MDR report key: 23777674 · Received December 11, 2025

Report

Report Number
8020045-2025-00029
Event Type
Malfunction
Date Received
December 11, 2025
Report Date
January 19, 2026
Manufacturer
LEONHARD LANG GMBH
Product Code
MKJ
UDI-DI
29005531505197
PMA / PMN Number
142803
Product Problem
Yes
Report Source
Manufacturer report
Reporter Location
CH
Reporter Occupation
003

Narratives

Additional Manufacturer Narrative · 0

RETAINED SAMPLES OF THE CONCERNED LOT NUMBER (220516-4306) HAVE BEEN INSPECTED VISUALLY. ALL SAMPLES WERE WITHIN LIMITS, NO FAILURE COULD BE DETECTED. WE HAVE REQUESTED THE INVOLVED SAMPLE FOR INVESTIGATION OF THE ROOT CAUSE FOR THE COMPROMIZED PACKAGING. ON JANUARY 07TH, 2026 WE RECEIVED THE CLAIMED CUSTOMER SAMPLE FOR INVESTIGATION. REVIEWING THE CUSTOMER SAMPLE POUCH IT SHOWED VISIBLE AN UNSEALED AREA OVER A LENGTH OF APPROXIMATELY 8CM IN THE POUCH SEALING AT THE TOP OF THE POUCH. FURTHER INVESTIGATING IT WAS VISIBLE THAT THE TRANSPARENT AND PROTECTIVE PE FOIL LINER WAS SEALED IN. ON THE TRANSPARENT AND PROTECTIVE PE FOIL LINER SEALING MARKS ARE CLEARLY VISIBLE. THIS TRANSPARENT AND PROTECTIVE PE FOIL LINER IS INSERTED INTO THE POUCH TO PROTECT THE ELECTRODES FROM DAMAGE CAUSED BY THE PLUG OR THE CABLE ITSELF, AS THE TRANSPARENT AND PROTECTIVE PE FOIL LINER DIVIDE UP THE PRESSURE FROM SHARP CORNERS OVER A LARGER AREA ON THE ENTIRE PACKAGED ELECTRODES. WE THEREFORE HAVE EXAMINED THE ASSEMBLY AND TESTING EQUIPMENT IN THE CONCERNED PRODUCTION LINE. THE FULLY ASSEMBLED ELECTRODE SET IS PLACED IN THE POUCH MANUALLY WITH A TRANSPARENT AND PROTECTIVE PE FOIL LINER (THE LINER IS PARTIALLY PRINTED). THE ELECTRODE POUCHES THAT ARE STILL OPEN ARE THEN PLACED IN A SHORT TERM BUFFER CONTAINER. AFTER SEALING THE POUCHES, EVERY POUCH IS THEN CHECKED IN A SEPARATE STEP IN THE ASSEMBLY LINE (ACCEPTANCE CRITERIA: NO POUCH MAY SHOW ANY DAMAGE OR CONTAMINATION). AFTER CHECKING, THE FINISHED SETS ARE PACKED AFTERWARD MANUALLY IN BOXES FOR 10PCS. WE THEREFORE ASSUME THAT THE TRANSPARENT AND PROTECTIVE PE FOIL LINER WAS NOT VISUALLY DETECTED DURING THE INSPECTION. AS A CORRECTIVE ACTION WE WILL IMPROVE THE PROTECTIVE FOIL LINER TO BECOME FULLY VISIBLE. WE ASSUME THIS TO BE A SINGLE ERROR AND CONSIDER THE INVESTIGATION AND THE REPORT TO BE CLOSED. NO FURTHER CONCLUSION CAN BE DRAWN.

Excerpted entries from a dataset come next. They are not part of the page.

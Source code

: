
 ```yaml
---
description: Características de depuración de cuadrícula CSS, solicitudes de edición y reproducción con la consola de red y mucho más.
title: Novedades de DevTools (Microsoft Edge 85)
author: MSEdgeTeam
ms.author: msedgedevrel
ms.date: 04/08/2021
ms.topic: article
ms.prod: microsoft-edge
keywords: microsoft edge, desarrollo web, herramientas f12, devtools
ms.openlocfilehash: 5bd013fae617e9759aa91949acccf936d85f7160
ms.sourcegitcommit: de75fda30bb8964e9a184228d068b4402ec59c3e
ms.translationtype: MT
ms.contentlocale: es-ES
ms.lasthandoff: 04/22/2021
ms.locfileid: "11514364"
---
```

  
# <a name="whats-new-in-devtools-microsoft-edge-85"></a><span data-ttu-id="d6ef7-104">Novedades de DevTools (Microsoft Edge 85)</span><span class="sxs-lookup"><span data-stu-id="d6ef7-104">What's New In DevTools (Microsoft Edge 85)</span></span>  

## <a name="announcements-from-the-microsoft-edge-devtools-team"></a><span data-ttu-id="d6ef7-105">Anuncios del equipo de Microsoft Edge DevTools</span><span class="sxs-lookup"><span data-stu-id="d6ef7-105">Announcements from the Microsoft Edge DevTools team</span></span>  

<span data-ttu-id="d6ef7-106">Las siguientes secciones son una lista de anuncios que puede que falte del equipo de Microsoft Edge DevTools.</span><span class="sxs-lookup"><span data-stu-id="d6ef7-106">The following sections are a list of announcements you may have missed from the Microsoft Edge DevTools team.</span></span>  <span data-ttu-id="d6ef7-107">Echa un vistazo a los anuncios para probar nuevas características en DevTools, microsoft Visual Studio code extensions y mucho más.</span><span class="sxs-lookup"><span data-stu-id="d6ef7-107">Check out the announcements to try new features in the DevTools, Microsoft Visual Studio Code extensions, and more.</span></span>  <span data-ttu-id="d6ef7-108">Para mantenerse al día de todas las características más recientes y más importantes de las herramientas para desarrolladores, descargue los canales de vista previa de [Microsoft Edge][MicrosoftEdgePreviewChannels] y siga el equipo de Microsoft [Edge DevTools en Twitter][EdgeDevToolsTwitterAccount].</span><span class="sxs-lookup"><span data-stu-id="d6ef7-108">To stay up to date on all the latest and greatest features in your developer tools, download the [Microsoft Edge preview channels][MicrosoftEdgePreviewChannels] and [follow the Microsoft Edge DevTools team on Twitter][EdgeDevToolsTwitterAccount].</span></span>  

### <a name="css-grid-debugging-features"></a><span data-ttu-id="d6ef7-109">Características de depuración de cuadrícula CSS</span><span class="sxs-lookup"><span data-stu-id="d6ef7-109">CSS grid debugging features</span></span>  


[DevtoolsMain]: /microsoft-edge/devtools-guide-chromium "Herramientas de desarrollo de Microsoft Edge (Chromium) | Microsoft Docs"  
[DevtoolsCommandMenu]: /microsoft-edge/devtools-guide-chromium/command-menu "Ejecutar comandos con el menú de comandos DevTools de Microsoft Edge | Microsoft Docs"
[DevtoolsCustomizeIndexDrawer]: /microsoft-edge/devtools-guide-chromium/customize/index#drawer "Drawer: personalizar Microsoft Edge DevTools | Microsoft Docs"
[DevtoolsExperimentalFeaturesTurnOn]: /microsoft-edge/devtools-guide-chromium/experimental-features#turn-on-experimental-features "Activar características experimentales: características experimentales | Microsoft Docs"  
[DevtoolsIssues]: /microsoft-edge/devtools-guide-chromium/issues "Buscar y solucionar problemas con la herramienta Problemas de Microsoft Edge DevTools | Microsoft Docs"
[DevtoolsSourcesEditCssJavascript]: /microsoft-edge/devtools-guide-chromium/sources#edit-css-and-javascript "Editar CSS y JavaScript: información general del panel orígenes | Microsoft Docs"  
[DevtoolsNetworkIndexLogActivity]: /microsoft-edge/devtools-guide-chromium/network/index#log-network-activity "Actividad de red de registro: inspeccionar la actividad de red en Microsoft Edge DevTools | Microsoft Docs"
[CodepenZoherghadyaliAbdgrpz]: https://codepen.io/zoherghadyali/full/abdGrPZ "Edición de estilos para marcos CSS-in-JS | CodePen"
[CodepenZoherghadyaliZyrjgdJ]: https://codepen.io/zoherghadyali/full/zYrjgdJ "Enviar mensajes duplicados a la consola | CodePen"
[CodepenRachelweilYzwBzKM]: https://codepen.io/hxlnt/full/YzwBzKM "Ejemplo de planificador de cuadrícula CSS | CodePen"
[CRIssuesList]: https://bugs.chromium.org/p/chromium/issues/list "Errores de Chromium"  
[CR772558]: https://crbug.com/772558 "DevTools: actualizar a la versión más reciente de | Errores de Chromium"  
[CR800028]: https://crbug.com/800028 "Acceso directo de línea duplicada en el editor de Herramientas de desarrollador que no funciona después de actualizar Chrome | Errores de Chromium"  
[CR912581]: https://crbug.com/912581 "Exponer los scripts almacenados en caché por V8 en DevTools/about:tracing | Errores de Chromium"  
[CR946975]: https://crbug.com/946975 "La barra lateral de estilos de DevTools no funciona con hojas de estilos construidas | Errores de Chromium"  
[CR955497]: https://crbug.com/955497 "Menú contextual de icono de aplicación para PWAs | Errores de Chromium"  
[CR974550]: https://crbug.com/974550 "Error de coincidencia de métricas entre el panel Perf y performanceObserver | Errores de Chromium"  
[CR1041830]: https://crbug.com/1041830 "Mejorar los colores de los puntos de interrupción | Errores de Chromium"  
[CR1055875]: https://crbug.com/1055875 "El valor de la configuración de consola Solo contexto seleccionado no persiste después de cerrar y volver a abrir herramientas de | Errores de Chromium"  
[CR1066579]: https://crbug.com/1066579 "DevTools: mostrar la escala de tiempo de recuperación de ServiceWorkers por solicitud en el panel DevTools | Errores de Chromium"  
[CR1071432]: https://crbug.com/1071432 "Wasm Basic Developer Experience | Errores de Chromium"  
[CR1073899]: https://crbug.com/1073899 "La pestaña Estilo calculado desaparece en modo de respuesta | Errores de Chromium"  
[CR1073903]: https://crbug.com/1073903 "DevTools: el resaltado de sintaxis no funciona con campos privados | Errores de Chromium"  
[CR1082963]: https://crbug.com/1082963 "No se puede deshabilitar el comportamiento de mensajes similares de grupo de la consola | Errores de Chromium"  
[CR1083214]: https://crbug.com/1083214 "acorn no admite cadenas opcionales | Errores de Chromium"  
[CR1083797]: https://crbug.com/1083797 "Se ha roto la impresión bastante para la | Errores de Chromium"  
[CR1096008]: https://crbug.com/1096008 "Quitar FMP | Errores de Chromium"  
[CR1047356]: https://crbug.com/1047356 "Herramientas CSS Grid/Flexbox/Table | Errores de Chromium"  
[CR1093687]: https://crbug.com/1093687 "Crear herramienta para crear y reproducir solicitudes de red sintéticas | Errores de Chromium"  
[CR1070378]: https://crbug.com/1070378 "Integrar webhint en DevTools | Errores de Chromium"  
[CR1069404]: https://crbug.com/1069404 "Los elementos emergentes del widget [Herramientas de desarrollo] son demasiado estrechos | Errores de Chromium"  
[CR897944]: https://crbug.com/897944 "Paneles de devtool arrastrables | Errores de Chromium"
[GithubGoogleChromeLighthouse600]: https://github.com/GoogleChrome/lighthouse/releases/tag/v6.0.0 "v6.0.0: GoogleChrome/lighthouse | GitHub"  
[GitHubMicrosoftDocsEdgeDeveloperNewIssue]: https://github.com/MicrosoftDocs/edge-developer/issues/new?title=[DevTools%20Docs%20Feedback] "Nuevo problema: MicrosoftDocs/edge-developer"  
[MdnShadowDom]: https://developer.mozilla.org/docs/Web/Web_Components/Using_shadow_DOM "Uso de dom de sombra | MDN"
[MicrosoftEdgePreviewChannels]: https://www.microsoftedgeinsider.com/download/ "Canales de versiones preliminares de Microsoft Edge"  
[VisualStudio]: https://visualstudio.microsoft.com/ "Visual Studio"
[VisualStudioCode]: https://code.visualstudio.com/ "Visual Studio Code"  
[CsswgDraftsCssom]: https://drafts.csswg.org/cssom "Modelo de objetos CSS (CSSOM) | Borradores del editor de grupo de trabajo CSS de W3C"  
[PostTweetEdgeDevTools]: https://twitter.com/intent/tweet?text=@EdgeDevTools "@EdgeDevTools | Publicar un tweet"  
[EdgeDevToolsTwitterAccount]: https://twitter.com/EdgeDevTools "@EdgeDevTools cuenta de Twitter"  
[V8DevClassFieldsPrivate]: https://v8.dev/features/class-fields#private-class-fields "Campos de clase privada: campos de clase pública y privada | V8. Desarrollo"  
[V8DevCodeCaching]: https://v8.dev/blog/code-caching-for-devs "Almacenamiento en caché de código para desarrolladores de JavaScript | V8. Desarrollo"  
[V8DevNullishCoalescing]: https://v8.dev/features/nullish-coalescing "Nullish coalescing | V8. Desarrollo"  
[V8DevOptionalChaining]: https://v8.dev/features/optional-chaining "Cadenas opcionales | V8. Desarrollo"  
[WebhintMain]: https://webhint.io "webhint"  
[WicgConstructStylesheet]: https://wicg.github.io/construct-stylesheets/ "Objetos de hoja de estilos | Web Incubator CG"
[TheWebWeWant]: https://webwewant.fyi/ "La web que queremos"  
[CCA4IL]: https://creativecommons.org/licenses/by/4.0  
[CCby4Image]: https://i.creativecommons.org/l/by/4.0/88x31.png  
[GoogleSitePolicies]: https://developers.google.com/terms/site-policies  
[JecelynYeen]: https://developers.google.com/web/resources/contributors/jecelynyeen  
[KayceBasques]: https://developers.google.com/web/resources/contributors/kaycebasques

Additional Manufacturer Narrative · 0

RETAINED SAMPLES OF THE CONCERNED LOT NUMBER (220516-4306) HAVE BEEN INSPECTED VISUALLY. ALL SAMPLES WERE WITHIN LIMITS; NO FAILURE COULD BE DETECTED. WE HAVE REQUESTED THE INVOLVED SAMPLE FOR INVESTIGATION OF THE ROOT CAUSE FOR THE COMPROMIZED PACKAGING. CURRENTLY THE INVOLVED SAMPLE HAS NOT BEEN MADE AVAILABLE TO US BY THE DATE OF THIS REPORT. WE THEREFORE WILL RELAY ANY FURTHER INVESTIGATION RESULT IN A FOLLOW UP REPORT.

Description of Event or Problem · 0

ON NOVEMBER 17TH, 2025, WE HAVE BEEN INFORMED BY OUR CUSTOMER COMEN ABOUT A FAILURE WITH A DEFIBRILLATION ELECTRODE SET. SKINTACT DEFIBRILLATION ELECTRODES OUR MODEL DF31G HAD BEEN DETECTED AS DEFECTIVE. THE INITIAL REPORT IS STATING THAT: "THE BAG'S SEAL CAN'T BE CLOSED." WE ALSO RECEIVED ONE PICTURE SHOWING THE CLAIMED DEFECT. REVIEWING THE CUSTOMER PICTURE IT IS VISIBLE A DEFECT IN THE POUCH SEALING AT THE TOP OF THE POUCH. ON JANUARY 07TH, 2026 WE HAVE RECEIVED THE CONCEREND CUSTOMER SAMPLE A FURTHER ROOT CAUSE ANALYSES . NO FURTHER DETAILS HAVE BEEN DISCLOSED SO FAR.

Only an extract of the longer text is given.